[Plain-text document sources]

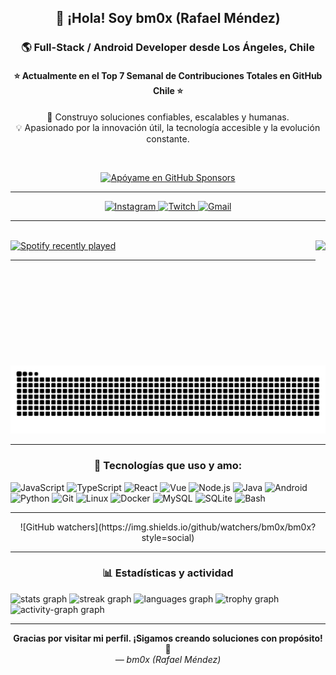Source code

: <h2 align="center">👋 ¡Hola! Soy <strong>bm0x</strong> (Rafael Méndez)</h2>
<h3 align="center">🌎 Full-Stack / Android Developer desde Los Ángeles, Chile</h3>
<h4 align="center">⭐ Actualmente en el Top 7 Semanal de Contribuciones Totales en GitHub Chile ⭐</h4>

<p align="center">🚀 Construyo soluciones confiables, escalables y humanas.<br>💡 Apasionado por la innovación útil, la tecnología accesible y la evolución constante.</p>

<br>

<p align="center">
  <a href="https://github.com/sponsors/bm0x">
    <img src="https://img.shields.io/badge/%F0%9F%92%96%20Ap%C3%B3yame%20en%20GitHub%20Sponsors-orange?style=for-the-badge" alt="Apóyame en GitHub Sponsors" />
  </a>
</p>

---

<div align="center">
  <a href="https://www.instagram.com/idk_bm0x" target="_blank">
    <img src="https://img.shields.io/static/v1?message=Instagram&logo=instagram&label=&color=E4405F&logoColor=white&style=for-the-badge" height="35" alt="Instagram" />
  </a>
  <a href="https://twitch.tv/elbm0x" target="_blank">
    <img src="https://img.shields.io/static/v1?message=Twitch&logo=twitch&label=&color=9146FF&logoColor=white&style=for-the-badge" height="35" alt="Twitch" />
  </a>
  <a href="mailto:rafy.pachecomendez@gmail.com" target="_blank">
    <img src="https://img.shields.io/static/v1?message=Gmail&logo=gmail&label=&color=D14836&logoColor=white&style=for-the-badge" height="35" alt="Gmail" />
  </a>
</div>

---

<br clear="both">

<img align="right" height="200" src="https://media1.tenor.com/m/Wi1ZJSY5U8gAAAAC/toji-fushiguro.gif" />

<div align="left">
  <a href="https://open.spotify.com/user/12140273975">
    <img src="https://spotify-recently-played-readme.vercel.app/api?user=12140273975&count=3" alt="Spotify recently played" />
  </a>
</div>

---

<br clear="both">

<img src="https://raw.githubusercontent.com/bm0x/bm0x/output/snake.svg" alt="Snake animation" />

---

<div align="center">
  <h3>🧠 Tecnologías que uso y amo:</h3>
</div>

<div align="left">
  <img src="https://cdn.jsdelivr.net/gh/devicons/devicon/icons/javascript/javascript-original.svg" width="40" alt="JavaScript" />
  <img src="https://cdn.jsdelivr.net/gh/devicons/devicon/icons/typescript/typescript-original.svg" width="40" alt="TypeScript" />
  <img src="https://cdn.jsdelivr.net/gh/devicons/devicon/icons/react/react-original.svg" width="40" alt="React" />
  <img src="https://cdn.jsdelivr.net/gh/devicons/devicon/icons/vuejs/vuejs-original.svg" width="40" alt="Vue" />
  <img src="https://cdn.jsdelivr.net/gh/devicons/devicon/icons/nodejs/nodejs-original.svg" width="40" alt="Node.js" />
  <img src="https://cdn.jsdelivr.net/gh/devicons/devicon/icons/java/java-original.svg" width="40" alt="Java" />
  <img src="https://cdn.jsdelivr.net/gh/devicons/devicon/icons/android/android-original.svg" width="40" alt="Android" />
  <img src="https://cdn.jsdelivr.net/gh/devicons/devicon/icons/python/python-original.svg" width="40" alt="Python" />
  <img src="https://cdn.jsdelivr.net/gh/devicons/devicon/icons/git/git-original.svg" width="40" alt="Git" />
  <img src="https://cdn.jsdelivr.net/gh/devicons/devicon/icons/linux/linux-original.svg" width="40" alt="Linux" />
  <img src="https://cdn.jsdelivr.net/gh/devicons/devicon/icons/docker/docker-original.svg" width="40" alt="Docker" />
  <img src="https://cdn.jsdelivr.net/gh/devicons/devicon/icons/mysql/mysql-original.svg" width="40" alt="MySQL" />
  <img src="https://cdn.jsdelivr.net/gh/devicons/devicon/icons/sqlite/sqlite-original.svg" width="40" alt="SQLite" />
  <img src="https://cdn.jsdelivr.net/gh/devicons/devicon/icons/bash/bash-original.svg" width="40" alt="Bash" />
</div>

---

<div align="center">
  ![GitHub watchers](https://img.shields.io/github/watchers/bm0x/bm0x?style=social)
</div>

---

<div align="center">
  <h3>📊 Estadísticas y actividad</h3>
</div>

<div align="left">
  <img src="https://github-readme-stats.vercel.app/api?username=bm0x&hide_title=false&hide_rank=false&show_icons=true&include_all_commits=true&count_private=true&disable_animations=false&theme=aura&locale=es&hide_border=false" height="150" alt="stats graph" />
  <img src="https://streak-stats.demolab.com?user=bm0x&locale=es&mode=weekly&theme=aura&hide_border=false&border_radius=5" height="150" alt="streak graph" />
  <img src="https://github-readme-stats.vercel.app/api/top-langs?username=bm0x&locale=es&hide_title=false&layout=compact&card_width=320&langs_count=12&theme=aura&hide_border=false" height="150" alt="languages graph" />
  <img src="https://github-profile-trophy.vercel.app?username=bm0x&theme=apprentice&column=5" height="150" alt="trophy graph" />
  <img src="https://github-readme-activity-graph.vercel.app/graph?username=bm0x&theme=one-dark" height="150" alt="activity-graph graph" />
</div>

---

<p align="center">
  <strong>Gracias por visitar mi perfil. ¡Sigamos creando soluciones con propósito! 🚀</strong><br>
  <em>— bm0x (Rafael Méndez)</em>
</p>

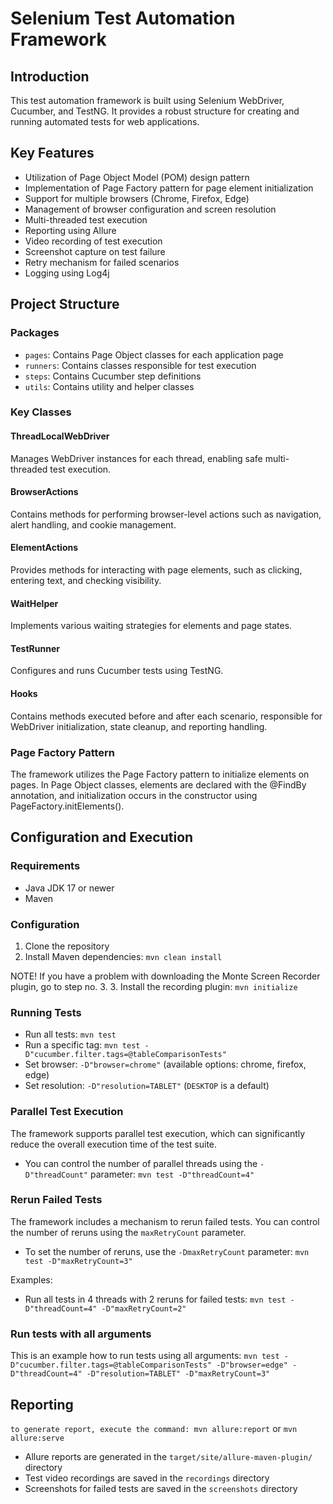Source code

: # Selenium Test Automation Framework

## Introduction
This test automation framework is built using Selenium WebDriver, Cucumber, and TestNG. It provides a robust structure for creating and running automated tests for web applications.

## Key Features
- Utilization of Page Object Model (POM) design pattern
- Implementation of Page Factory pattern for page element initialization
- Support for multiple browsers (Chrome, Firefox, Edge)
- Management of browser configuration and screen resolution
- Multi-threaded test execution
- Reporting using Allure
- Video recording of test execution
- Screenshot capture on test failure
- Retry mechanism for failed scenarios
- Logging using Log4j

## Project Structure

### Packages
- `pages`: Contains Page Object classes for each application page
- `runners`: Contains classes responsible for test execution
- `steps`: Contains Cucumber step definitions
- `utils`: Contains utility and helper classes

### Key Classes

#### ThreadLocalWebDriver
Manages WebDriver instances for each thread, enabling safe multi-threaded test execution.

#### BrowserActions
Contains methods for performing browser-level actions such as navigation, alert handling, and cookie management.

#### ElementActions
Provides methods for interacting with page elements, such as clicking, entering text, and checking visibility.

#### WaitHelper
Implements various waiting strategies for elements and page states.

#### TestRunner
Configures and runs Cucumber tests using TestNG.

#### Hooks
Contains methods executed before and after each scenario, responsible for WebDriver initialization, state cleanup, and reporting handling.

### Page Factory Pattern
The framework utilizes the Page Factory pattern to initialize elements on pages. In Page Object classes, elements are declared with the @FindBy annotation, and initialization occurs in the constructor using PageFactory.initElements().

## Configuration and Execution

### Requirements
- Java JDK 17 or newer
- Maven

### Configuration
1. Clone the repository
2. Install Maven dependencies: `mvn clean install`

NOTE! If you have a problem with downloading the Monte Screen Recorder plugin, go to step no. 3.
3. Install the recording plugin: `mvn initialize`

### Running Tests
- Run all tests: `mvn test`
- Run a specific tag: `mvn test -D"cucumber.filter.tags=@tableComparisonTests"`
- Set browser: `-D"browser=chrome"` (available options: chrome, firefox, edge)
- Set resolution: `-D"resolution=TABLET"` (`DESKTOP` is a default)

### Parallel Test Execution

The framework supports parallel test execution, which can significantly reduce the overall execution time of the test suite.

- You can control the number of parallel threads using the `-D"threadCount"` parameter:
  `mvn test -D"threadCount=4"`

### Rerun Failed Tests

The framework includes a mechanism to rerun failed tests. You can control the number of reruns using the `maxRetryCount` parameter.

- To set the number of reruns, use the `-DmaxRetryCount` parameter:
  `mvn test -D"maxRetryCount=3"`

Examples:
- Run all tests in 4 threads with 2 reruns for failed tests:
  `mvn test -D"threadCount=4" -D"maxRetryCount=2"`

### Run tests with all arguments

This is an example how to run tests using all arguments:
`mvn test -D"cucumber.filter.tags=@tableComparisonTests" -D"browser=edge" -D"threadCount=4" -D"resolution=TABLET" -D"maxRetryCount=3"`

## Reporting
  `to generate report, execute the command: mvn allure:report` or `mvn allure:serve` 

- Allure reports are generated in the `target/site/allure-maven-plugin/` directory
- Test video recordings are saved in the `recordings` directory
- Screenshots for failed tests are saved in the `screenshots` directory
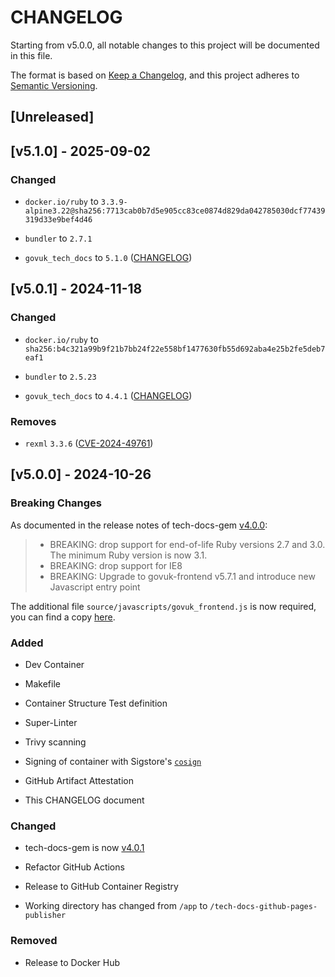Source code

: <!-- markdownlint-disable no-duplicate-heading -->

# CHANGELOG

Starting from v5.0.0, all notable changes to this project will be documented in this file.

The format is based on [Keep a Changelog](https://keepachangelog.com/en/1.1.0/),
and this project adheres to [Semantic Versioning](https://semver.org/spec/v2.0.0.html).

## [Unreleased]

## [v5.1.0] - 2025-09-02

### Changed

- `docker.io/ruby` to `3.3.9-alpine3.22@sha256:7713cab0b7d5e905cc83ce0874d829da042785030dcf77439319d33e9bef4d46`

- `bundler` to `2.7.1`

- `govuk_tech_docs` to `5.1.0` ([CHANGELOG](https://github.com/alphagov/tech-docs-gem/blob/5885826fe628b365dc7a9ce4f65eab09b3164ae7/CHANGELOG.md?plain=1#L10))

## [v5.0.1] - 2024-11-18

### Changed

- `docker.io/ruby` to `sha256:b4c321a99b9f21b7bb24f22e558bf1477630fb55d692aba4e25b2fe5deb7eaf1`

- `bundler` to `2.5.23`

- `govuk_tech_docs` to `4.4.1` ([CHANGELOG](https://github.com/alphagov/tech-docs-gem/blob/main/CHANGELOG.md#411))

### Removes

- `rexml` `3.3.6` ([CVE-2024-49761](https://github.com/advisories/GHSA-2rxp-v6pw-ch6m))

## [v5.0.0] - 2024-10-26

### Breaking Changes

As documented in the release notes of tech-docs-gem [v4.0.0](https://github.com/alphagov/tech-docs-gem/releases/tag/v4.0.0):

> - BREAKING: drop support for end-of-life Ruby versions 2.7 and 3.0. The minimum Ruby version is now 3.1.
> - BREAKING: drop support for IE8
> - BREAKING: Upgrade to govuk-frontend v5.7.1 and introduce new Javascript entry point

The additional file `source/javascripts/govuk_frontend.js` is now required, you can find a copy [here](test/test-docs-example/source/javascripts/govuk_frontend.js).

### Added

- Dev Container

- Makefile

- Container Structure Test definition

- Super-Linter

- Trivy scanning

- Signing of container with Sigstore's [`cosign`](https://github.com/sigstore/cosign)

- GitHub Artifact Attestation

- This CHANGELOG document

### Changed

- tech-docs-gem is now [v4.0.1](https://github.com/alphagov/tech-docs-gem/releases/tag/v4.0.1)

- Refactor GitHub Actions

- Release to GitHub Container Registry

- Working directory has changed from `/app` to `/tech-docs-github-pages-publisher`

### Removed

- Release to Docker Hub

• **INSTRUCTIONS FOR THE TASK**
In the entries above, find the line with "for test execution" and the line with "### Page Factory Pattern", then set down exactly those two and every line between them, nothing else.

• **EXPECTED OUTPUT**
- `runners`: Contains classes responsible for test execution
- `steps`: Contains Cucumber step definitions
- `utils`: Contains utility and helper classes

### Key Classes

#### ThreadLocalWebDriver
Manages WebDriver instances for each thread, enabling safe multi-threaded test execution.

#### BrowserActions
Contains methods for performing browser-level actions such as navigation, alert handling, and cookie management.

#### ElementActions
Provides methods for interacting with page elements, such as clicking, entering text, and checking visibility.

#### WaitHelper
Implements various waiting strategies for elements and page states.

#### TestRunner
Configures and runs Cucumber tests using TestNG.

#### Hooks
Contains methods executed before and after each scenario, responsible for WebDriver initialization, state cleanup, and reporting handling.

### Page Factory Pattern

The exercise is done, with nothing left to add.